Selon l'actuelle loi fédérale sur le droit d'auteur, les ouvrages d'architecture peuvent, en principe, être protégés tout aussi bien que des œuvres de littérature ou de musique, pour autant que et dans la mesure où leurs plans et leur exécution apparaissent comme émanation d'une idée de l'esprit.
On entend par architecture l'art «... d'exécuter des bâtiments (en surface, en tant que tâches de l'architecture) fonctionnels et artistiquement «beaux». Un ouvrage d'architecture doit toujours être à la fois •artistique, peu importe que ce soit tantôt la qualité utilitaire, tantôt l'effet artistique contenant le goût qui prédomine»* (Arrêt du Tribunal fédéral suisse, RO 56 II 417).
Ceci est expliqué plus généralement par l'expert allemand en droit d'auteur Eugène Ulmer: «Partout où une idée d'espace est réalisée par les moyens de la technique de construction, dans le bâtiment et le génie civil, qu'il s'agisse d'immeubles de tous genres, de la conception et de l'aménagement d'intérieurs, ou de ponts et chaussées, etc., dès qu'il y a conception artistique, il y a œuvre d'architecture... Les parcs et jardins aménagés artistiquement jouissent donc aussi de la protection du droit d'auteur, peu importe qu'on les considère comme ouvrages d'architecture ou que leur protection découle directement de la clause générale» * (E. Ulmer, die Werke der Baukunst in urheberrechtlicher Sicht, dans: Der Architekt, N° 3, p. 77 ss.).
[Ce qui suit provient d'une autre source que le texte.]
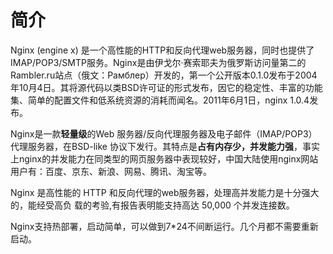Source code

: # 简介

Nginx (engine x) 是一个高性能的HTTP和反向代理web服务器，同时也提供了IMAP/POP3/SMTP服务。Nginx是由伊戈尔·赛索耶夫为俄罗斯访问量第二的Rambler.ru站点（俄文：Рамблер）开发的，第一个公开版本0.1.0发布于2004年10月4日。其将源代码以类BSD许可证的形式发布，因它的稳定性、丰富的功能集、简单的配置文件和低系统资源的消耗而闻名。2011年6月1日，nginx 1.0.4发布。

Nginx是一款**轻量级**的Web 服务器/反向代理服务器及电子邮件（IMAP/POP3）代理服务器，在BSD-like 协议下发行。其特点是**占有内存少，并发能力强**，事实上nginx的并发能力在同类型的网页服务器中表现较好，中国大陆使用nginx网站用户有：百度、京东、新浪、网易、腾讯、淘宝等。

Nginx 是高性能的 HTTP 和反向代理的web服务器，处理高并发能力是十分强大的，能经受高负 载的考验,有报告表明能支持高达 50,000 个并发连接数。

Nginx支持热部署，启动简单，可以做到7*24不间断运行。几个月都不需要重新启动。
Conditions pour la protection du droit d'auteur Vu que la loi fédérale sur le droit d'auteur ne fait qu'énumérer des exemples de catégories d'œuvre pouvant être protégées, sans expliquer quelles conditions doivent être remplies pour qu'une œuvre puisse être protégée par le droit d'auteur, la juridiction et la jurisprudence ont dû élaborer les conditions. Le Tribunal fédéral définit l'œuvre pouvant être protégée comme «création particulière de l'esprit de caractère autonome» *, comme «une œuvre nouvelle de l'esprit, qui incorpore une idée créatrice ou porte l'expression personnelle d'une pensée» et comme «expression d'une idée de l'esprit nouvelle et originale»* (RO 75 II 359, 76 II 100, 77 II 379). En rapport avec les ouvrages d'architecture, le Tribunal fédéral a retenu que les constructions représentant uniquement du travail artisanal sans valeur originale d'utilité et de goût ne peuvent pas être protégées par le droit d'auteur. Les reproductions fidèles de constructions déjà existantes ne jouissent pas non plus de la protection du droit d'auteur. Dans un arrêt plus récent, le Tribunal fédéral a différencié sa pratique antérieure concernant la protection d'ouvrages d'architecture: «La loi sur le droit d'auteur ne
demande pas à l'architecte de produire une performance particulièrement originale («originalité marquée»); elle se contente d'un faible degré d'activité autonome («simple originalité»). Elle lui refuse la protection lorsqu'il ne produit qu'un travail artisanal en associant ou en modifiant des formes et lignes connues ou lorsque les circonstances données ne lui permettent pas d'être créatif»* (RO 100 II 172). La nouvelle jurisprudence a analysé ces dernières années l'expression «unicité statistique» introduite par Max Kummer adoptée plus ou moins aussi sous le terme «individualité» dans les différents projets pour une nouvelle loi sur le droit d’auteur. Comme l'a déjà exposé le Tribunal fédéral, une œuvre qui ne représente que la modification des formes connues ou l'assemblage d’éléments déjà existants et connus ne peut pas être protégée, parce qu'elle n'est pas statistiquement unique et qu'elle ne présente, par conséquent, pas d'individualité, on peut admettre, dans de tels cas, qu'un tiers aurait réalisé l'œuvre de la même façon. Dans le domaine de l'architecture, la liberté et les possibilités de l'architecte de créer l'ouvrage entièrement selon ses propres critères et son imagination personnelle sont beaucoup plus restreintes que, par exemple, dans la musique ou la littérature. Lorsqu'on projette un ouvrage d'architecture, de nombreuses conditions sont déjà données: affectation des constructions, situation, règlement de construction, moyens financiers disponibles, etc. Plus un architecte aura de liberté artistique dans la conception d'un certain ouvrage, plus on pourra donc admettre que le résultat représente une création méritant une protection de droit d'auteur. La protection de droit d'auteur ne s'applique pas seulement à la construction dans son ensemble, mais aussi à des éléments de celle-ci, à condition que ces derniers répondent également aux conditions précitées. Titulaire du droit d'auteur Le titulaire du droit d'auteur d'ouvrages protégés de l'architecture est l'auteur de l'ouvrage, donc l'architecte. Le créateur d'un ouvrage d'architecture peut, en tant qu'architecte, en faire valoir la protection de droit d'auteur.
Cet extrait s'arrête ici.